-- Opening Marker --

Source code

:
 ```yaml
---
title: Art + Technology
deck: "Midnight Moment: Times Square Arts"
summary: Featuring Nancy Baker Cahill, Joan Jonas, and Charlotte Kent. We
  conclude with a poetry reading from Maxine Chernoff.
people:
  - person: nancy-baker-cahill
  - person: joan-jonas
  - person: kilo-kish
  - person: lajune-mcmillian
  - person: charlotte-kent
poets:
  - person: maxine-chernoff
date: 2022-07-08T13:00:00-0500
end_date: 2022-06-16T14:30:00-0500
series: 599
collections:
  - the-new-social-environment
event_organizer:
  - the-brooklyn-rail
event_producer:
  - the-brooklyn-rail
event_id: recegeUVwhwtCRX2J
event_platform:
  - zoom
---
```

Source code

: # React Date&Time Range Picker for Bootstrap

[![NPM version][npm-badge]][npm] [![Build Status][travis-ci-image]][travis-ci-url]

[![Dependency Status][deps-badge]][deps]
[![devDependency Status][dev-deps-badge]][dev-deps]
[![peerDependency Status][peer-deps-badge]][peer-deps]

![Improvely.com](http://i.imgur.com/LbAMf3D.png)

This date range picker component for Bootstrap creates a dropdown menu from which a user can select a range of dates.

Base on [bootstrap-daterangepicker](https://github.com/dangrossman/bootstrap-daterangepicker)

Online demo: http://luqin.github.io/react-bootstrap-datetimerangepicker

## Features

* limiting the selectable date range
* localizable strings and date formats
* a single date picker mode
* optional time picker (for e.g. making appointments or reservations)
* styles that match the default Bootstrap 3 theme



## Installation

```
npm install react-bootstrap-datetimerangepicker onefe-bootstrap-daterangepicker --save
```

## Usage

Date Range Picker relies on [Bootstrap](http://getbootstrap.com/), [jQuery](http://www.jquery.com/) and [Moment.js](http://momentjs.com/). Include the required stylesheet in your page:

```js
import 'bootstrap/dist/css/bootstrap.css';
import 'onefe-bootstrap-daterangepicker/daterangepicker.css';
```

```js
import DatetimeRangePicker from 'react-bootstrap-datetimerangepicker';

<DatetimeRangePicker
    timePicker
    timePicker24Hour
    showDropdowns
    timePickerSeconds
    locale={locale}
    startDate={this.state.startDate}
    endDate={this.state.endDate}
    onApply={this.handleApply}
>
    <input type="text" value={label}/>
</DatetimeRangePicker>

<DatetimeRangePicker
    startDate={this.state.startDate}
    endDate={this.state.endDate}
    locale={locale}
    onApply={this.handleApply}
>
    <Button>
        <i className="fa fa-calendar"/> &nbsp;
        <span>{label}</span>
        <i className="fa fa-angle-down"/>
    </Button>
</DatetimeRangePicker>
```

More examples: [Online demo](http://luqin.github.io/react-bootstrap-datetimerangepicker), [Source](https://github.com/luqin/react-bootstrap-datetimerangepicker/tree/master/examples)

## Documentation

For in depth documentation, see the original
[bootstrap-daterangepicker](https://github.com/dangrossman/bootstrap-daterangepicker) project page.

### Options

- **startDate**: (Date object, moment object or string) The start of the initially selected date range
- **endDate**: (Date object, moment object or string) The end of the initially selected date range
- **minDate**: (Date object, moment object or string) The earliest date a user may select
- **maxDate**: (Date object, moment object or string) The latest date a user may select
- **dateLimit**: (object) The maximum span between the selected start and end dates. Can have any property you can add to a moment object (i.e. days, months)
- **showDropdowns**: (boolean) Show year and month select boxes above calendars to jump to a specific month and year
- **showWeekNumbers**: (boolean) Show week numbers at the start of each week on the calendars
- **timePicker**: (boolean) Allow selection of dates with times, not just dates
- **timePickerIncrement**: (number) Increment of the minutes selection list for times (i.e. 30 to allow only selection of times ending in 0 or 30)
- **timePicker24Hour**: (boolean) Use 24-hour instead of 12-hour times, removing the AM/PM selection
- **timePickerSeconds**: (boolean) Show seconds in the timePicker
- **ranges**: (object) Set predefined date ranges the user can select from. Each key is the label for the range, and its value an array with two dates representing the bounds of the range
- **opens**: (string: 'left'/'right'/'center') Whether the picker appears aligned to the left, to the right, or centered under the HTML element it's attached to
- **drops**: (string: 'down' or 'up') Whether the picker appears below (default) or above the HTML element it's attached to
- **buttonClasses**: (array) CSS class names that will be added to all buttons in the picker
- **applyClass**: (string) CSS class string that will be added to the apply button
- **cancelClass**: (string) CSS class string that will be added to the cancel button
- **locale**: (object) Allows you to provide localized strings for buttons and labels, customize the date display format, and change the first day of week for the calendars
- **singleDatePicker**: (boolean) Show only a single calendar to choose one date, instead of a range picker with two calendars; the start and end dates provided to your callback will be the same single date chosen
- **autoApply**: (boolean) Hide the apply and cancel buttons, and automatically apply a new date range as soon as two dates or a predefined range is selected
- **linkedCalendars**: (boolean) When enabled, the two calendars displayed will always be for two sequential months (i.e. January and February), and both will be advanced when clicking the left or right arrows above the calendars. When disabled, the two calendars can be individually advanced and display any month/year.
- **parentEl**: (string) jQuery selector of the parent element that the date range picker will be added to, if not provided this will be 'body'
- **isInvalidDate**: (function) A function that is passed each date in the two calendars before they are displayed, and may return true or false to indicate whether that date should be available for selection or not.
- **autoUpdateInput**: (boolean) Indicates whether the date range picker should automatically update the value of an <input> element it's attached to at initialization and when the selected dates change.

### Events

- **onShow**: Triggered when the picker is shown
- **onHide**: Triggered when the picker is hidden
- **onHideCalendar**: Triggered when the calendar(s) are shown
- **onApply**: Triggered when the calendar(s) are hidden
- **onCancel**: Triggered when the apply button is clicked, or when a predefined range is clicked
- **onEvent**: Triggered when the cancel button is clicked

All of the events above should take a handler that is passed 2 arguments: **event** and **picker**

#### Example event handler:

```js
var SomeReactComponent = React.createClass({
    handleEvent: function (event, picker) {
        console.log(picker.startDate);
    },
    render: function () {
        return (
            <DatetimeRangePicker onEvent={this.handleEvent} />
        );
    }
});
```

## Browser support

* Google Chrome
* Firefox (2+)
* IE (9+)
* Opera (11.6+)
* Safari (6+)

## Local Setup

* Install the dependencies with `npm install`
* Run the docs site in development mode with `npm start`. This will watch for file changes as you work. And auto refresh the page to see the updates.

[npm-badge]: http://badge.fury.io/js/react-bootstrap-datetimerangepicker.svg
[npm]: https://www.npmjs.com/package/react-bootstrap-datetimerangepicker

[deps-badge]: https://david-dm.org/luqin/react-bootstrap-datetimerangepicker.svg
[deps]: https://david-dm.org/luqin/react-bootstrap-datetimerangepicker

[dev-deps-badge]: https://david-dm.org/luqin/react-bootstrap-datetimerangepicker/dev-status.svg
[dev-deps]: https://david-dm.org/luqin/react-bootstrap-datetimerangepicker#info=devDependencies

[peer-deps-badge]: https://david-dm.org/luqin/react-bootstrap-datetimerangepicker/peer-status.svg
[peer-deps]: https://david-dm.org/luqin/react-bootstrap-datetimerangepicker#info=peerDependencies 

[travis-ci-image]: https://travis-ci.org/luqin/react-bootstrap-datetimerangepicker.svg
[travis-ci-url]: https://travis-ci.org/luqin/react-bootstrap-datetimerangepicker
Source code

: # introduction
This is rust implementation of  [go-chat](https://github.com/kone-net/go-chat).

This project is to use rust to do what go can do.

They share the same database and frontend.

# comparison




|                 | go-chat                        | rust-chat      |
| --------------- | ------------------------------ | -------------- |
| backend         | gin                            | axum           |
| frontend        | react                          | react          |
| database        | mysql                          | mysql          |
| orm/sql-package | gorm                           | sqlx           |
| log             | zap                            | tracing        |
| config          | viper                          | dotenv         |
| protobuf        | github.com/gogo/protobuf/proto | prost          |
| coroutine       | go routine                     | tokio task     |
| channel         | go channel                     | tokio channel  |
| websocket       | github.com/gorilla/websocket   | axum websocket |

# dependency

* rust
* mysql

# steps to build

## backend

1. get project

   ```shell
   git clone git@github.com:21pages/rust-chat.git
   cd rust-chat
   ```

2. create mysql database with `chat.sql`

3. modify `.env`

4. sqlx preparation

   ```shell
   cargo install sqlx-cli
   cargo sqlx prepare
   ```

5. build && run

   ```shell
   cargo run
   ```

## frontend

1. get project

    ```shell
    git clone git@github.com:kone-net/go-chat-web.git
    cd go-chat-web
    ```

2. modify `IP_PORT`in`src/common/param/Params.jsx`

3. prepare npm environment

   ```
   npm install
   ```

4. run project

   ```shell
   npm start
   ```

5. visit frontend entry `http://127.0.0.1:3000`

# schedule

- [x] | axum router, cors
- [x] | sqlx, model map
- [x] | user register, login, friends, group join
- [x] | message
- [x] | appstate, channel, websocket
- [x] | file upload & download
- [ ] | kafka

-- Closing Marker --

— Task requirements —
Only lines that contain the string "handler" count; pick each one out of the records and copy it.

— Answer for this exercise —
All of the events above should take a handler that is passed 2 arguments: **event** and **picker**
#### Example event handler:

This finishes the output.